● **Exercise goal**: Take from the data every line in which the word "subsection" is found.

● **Collection entries**:
^^^^^^^^

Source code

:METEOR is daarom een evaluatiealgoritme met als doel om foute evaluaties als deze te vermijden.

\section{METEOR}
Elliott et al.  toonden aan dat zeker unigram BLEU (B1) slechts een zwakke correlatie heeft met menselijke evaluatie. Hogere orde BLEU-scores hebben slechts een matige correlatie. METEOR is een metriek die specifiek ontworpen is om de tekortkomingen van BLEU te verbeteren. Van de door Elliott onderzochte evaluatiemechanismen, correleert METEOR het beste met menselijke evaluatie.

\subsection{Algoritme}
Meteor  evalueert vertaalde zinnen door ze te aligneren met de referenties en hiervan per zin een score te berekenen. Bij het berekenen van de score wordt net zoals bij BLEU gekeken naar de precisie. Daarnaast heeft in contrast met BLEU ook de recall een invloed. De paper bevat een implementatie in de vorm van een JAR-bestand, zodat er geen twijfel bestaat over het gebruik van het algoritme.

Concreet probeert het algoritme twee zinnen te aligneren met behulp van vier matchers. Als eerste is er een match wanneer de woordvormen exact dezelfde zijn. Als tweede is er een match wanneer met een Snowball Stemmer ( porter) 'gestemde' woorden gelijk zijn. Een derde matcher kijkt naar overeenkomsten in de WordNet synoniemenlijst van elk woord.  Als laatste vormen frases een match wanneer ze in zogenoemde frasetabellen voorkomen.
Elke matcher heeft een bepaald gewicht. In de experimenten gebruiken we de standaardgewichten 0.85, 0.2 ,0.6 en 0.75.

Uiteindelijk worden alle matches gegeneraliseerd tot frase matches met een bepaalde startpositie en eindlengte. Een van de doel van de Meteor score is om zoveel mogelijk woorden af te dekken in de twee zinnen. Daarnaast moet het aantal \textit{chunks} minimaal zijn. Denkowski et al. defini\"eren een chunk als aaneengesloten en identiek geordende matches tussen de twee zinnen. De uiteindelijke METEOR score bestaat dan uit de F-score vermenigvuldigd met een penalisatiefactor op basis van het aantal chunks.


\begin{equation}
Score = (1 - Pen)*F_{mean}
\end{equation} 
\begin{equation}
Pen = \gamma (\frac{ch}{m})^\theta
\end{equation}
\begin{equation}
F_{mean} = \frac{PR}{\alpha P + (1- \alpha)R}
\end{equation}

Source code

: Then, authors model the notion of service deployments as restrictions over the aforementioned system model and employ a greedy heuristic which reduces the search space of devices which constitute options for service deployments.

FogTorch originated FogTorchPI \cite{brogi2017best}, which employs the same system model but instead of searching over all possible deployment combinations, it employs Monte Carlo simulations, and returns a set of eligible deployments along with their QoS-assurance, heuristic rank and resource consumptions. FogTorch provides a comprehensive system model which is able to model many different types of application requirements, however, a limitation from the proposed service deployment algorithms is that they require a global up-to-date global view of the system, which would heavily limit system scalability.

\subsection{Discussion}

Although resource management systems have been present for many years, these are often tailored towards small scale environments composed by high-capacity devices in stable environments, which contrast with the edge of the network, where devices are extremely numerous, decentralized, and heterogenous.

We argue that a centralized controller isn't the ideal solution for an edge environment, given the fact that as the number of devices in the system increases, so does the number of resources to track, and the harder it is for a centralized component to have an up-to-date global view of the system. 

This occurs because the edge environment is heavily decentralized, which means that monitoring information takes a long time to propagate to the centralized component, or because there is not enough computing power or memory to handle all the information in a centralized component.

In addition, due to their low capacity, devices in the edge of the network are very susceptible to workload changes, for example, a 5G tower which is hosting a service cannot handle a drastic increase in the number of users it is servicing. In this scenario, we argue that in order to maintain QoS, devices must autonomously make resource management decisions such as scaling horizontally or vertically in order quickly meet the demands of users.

^^^^^^^^

● **Result below**:
\subsection{Algoritme}
\subsection{Discussion}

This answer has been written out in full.